The Yahoo! Court expressly declined to adopt the reasoning of  multiple out-of-state decisions cited by Yahoo! that concluded that similar TCPA claims arising from unauthorized communications by telephone or fax are covered under the right of privacy offense under similarly worded personal and advertising injury language.

In general, those cases found potentially  covered personal injury by broadly  interpreting the “right of privacy” to apply to both the right to secrecy and the right to seclusion.   (See, Park University Enterprises, Inc. v. American Cas. Co. Of Reading, PA (10th Cir. 2006) 442 F.3d 1239, 1247 [finding coverage after applying the standard of a reasonable person in the position of the insured under Kansas law to hold that “privacy” includes the right to be left alone]; see also, Collective Brands, Inc. v. National Union Fire Ins. Co. of Pittsburgh, P.A. (D. Kan., Jan. 4, 2013, No. 11-4097-JTM) 2013 WL 66071 [applying Kansas law and the Park holding, and rejecting application of California and Washington law, to find TCPA claims were covered by personal and advertising injury coverage]; Valley Forge Ins. Co. v. Swiderski Electronics, Inc. (2006) 223 Ill.2d 352, 356 [applying the dictionary definition of the term “right of privacy,” which connotes both an interest in seclusion and an interest in the secrecy of personal information, to find TCPA claims covered]; Hooters of Augusta, Inc. v. American Global Ins. Co. (11th Cir. 2005) 157 Fed.Appx. 201, 206–07 [applying Georgia law of contract interpretation and using the ordinary meaning of “privacy” to include a broader layperson’s notion of privacy to find in favor of coverage]; Western Rim Inv. Advisors, Inc. v. Gulf Ins. Co. (N.D. Tex. 2003) 269 F.Supp.2d 836 [finding coverage after applying Texas law to distinguish the term “publication” as used in the context of the offense of defamation from the offense of invasion of privacy rights, which the Court held does not necessarily require publication to third parties].)  The Yahoo! Court distinguished those cases as applying different standards of interpretation than it was required to use under California law.

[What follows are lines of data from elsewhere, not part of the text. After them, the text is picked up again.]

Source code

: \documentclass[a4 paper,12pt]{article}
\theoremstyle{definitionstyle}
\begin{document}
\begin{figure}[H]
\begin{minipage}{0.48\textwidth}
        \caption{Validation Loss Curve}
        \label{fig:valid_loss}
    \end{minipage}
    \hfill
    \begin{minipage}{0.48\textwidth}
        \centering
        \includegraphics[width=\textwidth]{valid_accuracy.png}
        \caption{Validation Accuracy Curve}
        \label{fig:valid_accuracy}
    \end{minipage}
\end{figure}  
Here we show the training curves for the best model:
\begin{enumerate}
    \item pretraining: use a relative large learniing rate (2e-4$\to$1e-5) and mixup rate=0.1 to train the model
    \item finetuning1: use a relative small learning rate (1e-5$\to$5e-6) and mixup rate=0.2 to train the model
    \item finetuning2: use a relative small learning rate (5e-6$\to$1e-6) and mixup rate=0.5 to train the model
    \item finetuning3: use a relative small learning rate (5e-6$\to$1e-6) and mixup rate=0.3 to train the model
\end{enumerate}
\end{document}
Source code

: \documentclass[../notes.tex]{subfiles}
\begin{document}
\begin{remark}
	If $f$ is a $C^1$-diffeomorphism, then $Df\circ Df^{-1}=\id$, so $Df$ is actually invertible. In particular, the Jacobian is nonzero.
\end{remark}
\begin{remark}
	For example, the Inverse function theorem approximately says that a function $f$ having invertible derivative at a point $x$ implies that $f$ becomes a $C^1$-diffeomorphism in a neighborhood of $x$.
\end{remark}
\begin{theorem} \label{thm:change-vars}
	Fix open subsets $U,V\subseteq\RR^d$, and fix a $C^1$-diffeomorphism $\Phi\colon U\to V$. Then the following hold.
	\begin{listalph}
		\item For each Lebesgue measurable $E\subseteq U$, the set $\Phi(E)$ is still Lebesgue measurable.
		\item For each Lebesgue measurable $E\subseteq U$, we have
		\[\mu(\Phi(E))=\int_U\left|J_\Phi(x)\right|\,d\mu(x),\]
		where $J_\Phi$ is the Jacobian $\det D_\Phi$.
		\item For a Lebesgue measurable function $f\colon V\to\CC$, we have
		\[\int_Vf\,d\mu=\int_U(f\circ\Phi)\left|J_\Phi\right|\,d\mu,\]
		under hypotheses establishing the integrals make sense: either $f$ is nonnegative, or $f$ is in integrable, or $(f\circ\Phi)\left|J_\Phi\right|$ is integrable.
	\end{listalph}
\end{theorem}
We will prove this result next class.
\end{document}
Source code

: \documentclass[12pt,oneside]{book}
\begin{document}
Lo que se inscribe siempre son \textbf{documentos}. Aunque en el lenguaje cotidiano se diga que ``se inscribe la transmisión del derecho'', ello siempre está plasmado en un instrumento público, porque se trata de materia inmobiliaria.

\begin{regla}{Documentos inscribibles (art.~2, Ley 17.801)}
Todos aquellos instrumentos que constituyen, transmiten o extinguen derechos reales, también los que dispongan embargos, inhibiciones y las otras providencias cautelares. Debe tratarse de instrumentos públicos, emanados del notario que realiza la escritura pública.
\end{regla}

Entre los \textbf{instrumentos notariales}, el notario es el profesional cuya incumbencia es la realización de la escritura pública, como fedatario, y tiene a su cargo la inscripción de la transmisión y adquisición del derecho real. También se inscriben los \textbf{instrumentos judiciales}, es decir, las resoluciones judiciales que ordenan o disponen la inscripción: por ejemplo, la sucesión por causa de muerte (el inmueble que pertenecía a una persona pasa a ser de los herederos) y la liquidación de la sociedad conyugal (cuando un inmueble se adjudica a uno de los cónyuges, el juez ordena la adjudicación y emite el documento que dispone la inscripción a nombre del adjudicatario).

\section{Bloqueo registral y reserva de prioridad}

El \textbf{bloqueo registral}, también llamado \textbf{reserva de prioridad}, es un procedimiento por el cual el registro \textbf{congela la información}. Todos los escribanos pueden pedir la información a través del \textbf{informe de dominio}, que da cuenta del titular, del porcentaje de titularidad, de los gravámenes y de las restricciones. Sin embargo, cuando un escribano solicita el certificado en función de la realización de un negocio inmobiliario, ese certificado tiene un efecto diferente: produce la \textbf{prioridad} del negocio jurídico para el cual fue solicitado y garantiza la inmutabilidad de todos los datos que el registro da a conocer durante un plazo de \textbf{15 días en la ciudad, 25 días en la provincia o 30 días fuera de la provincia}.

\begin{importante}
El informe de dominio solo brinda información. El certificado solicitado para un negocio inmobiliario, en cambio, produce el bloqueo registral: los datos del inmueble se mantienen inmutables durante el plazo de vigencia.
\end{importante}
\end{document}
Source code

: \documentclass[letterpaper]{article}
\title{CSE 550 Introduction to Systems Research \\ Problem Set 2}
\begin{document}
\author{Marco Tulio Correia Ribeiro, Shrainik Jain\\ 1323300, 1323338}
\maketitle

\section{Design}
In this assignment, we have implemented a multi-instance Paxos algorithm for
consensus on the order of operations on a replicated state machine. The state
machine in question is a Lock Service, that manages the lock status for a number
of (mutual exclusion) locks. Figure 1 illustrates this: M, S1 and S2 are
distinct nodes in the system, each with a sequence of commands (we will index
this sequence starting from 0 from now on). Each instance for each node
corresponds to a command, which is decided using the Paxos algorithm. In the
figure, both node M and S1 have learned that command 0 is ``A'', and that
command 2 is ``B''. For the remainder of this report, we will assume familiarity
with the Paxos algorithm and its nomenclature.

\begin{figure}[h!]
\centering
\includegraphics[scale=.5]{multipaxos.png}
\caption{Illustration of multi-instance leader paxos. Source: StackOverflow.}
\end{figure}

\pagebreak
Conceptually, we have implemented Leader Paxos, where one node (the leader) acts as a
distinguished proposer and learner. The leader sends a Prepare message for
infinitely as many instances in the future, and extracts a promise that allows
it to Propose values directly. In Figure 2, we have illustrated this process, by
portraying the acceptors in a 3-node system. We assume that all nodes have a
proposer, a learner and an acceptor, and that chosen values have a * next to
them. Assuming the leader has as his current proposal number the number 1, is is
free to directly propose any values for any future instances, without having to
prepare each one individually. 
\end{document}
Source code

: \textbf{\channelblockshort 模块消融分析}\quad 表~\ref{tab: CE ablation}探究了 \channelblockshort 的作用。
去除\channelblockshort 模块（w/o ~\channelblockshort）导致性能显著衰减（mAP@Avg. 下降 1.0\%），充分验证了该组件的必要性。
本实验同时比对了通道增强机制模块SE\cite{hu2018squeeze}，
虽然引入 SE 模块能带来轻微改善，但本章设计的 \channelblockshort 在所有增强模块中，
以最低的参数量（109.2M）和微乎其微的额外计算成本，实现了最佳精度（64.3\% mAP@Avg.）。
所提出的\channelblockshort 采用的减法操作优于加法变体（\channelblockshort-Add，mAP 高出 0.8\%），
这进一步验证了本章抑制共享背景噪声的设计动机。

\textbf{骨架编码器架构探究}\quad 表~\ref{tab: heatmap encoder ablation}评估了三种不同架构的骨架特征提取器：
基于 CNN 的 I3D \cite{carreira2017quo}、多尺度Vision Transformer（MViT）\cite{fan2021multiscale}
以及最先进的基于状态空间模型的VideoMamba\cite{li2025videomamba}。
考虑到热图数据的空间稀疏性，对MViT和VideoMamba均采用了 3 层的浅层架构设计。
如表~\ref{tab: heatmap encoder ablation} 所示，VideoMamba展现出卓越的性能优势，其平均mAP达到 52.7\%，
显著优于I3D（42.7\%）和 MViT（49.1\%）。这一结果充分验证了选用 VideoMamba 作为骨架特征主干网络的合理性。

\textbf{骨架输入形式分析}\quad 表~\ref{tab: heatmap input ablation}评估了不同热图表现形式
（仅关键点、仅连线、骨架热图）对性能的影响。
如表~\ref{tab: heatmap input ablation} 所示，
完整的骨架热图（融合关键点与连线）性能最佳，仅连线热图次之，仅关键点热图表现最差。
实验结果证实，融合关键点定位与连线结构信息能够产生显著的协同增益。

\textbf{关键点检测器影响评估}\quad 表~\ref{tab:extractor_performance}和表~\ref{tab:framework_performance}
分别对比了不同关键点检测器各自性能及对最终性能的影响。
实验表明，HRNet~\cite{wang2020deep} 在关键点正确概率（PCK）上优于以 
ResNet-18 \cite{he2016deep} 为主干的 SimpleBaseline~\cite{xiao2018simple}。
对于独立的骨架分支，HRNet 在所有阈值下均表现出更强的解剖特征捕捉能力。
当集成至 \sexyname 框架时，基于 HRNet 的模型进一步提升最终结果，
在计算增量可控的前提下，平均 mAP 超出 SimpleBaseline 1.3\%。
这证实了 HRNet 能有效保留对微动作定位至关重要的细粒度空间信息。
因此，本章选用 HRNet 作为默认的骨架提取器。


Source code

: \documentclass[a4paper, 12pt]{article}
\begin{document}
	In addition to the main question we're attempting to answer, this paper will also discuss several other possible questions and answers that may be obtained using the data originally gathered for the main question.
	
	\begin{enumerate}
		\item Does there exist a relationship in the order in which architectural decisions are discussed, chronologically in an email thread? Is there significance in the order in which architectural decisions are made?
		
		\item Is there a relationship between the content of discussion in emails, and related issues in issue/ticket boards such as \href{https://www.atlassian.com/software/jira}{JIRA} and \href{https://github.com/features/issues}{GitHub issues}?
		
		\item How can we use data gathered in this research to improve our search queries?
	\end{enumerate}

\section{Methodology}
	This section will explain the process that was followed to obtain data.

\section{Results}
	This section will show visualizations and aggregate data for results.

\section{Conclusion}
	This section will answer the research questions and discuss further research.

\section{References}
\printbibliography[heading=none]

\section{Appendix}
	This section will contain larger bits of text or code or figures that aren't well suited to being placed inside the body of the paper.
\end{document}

Although unpublished, the Yahoo! decision may be cited in both state and federal courts in California, along with the ACS decision.  These decision support arguments that there is no personal and advertising injury coverage for TCPA claims in California courts when there are no allegations of dissemination of information to third parties, but merely unwanted communications to the individual plaintiffs-recipients.

Contrary to the often undeserved publicity,  on this issue,  the law in California is developing favorably for insurers than in other jurisdictions across the country.